Harry Potter, a fantasy book series about wizards and merpeople that culminated eight years ago, is still riling religious extremists. An evangelical mom rewrote J.K. Rowling’s novels to get rid of all the annoying magic, and now, a wacky pastor would rather let children die than read or watch Harry Potter. While speaking at the National Religious Liberties Conference in Des Moines, Iowa, which sounds like a BLAST, Kevin “Not Ron” Swanson said Americans should “repent that Dumbledore emerged as a homosexual mentor for Harry Potter.” Because, as everyone knows, Harry turned out gay.
That’s how homosexuality works. It’s science. In Des Moines, at least.
Swanson wasn’t done.

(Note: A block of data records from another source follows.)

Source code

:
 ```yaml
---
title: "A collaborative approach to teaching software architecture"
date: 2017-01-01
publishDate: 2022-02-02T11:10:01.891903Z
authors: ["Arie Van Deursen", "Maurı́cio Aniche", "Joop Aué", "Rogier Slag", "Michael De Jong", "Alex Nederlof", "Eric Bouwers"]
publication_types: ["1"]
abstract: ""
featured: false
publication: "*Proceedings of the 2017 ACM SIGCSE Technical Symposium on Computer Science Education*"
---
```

He also went after How to Train Your Dragon for having a gay character, and that if his children, ages 6, 7, and 8, watch any of the Harry Potter movies, “it would be better for them that a millstone be hanged around their neck and they be drowned at the bottom of sea.”
Even Slytherin wants nothing to do with this fiery bigot, who describes himself as a “father, pastor, radio-host.” He’s also written 10 books, including such classics The Tattooed Jesus and Apostate: The Men Who Destroyed the Christian West. I’d rather my future children drown than read any of them.
Sorry, Sex Machine Kurp (name pending).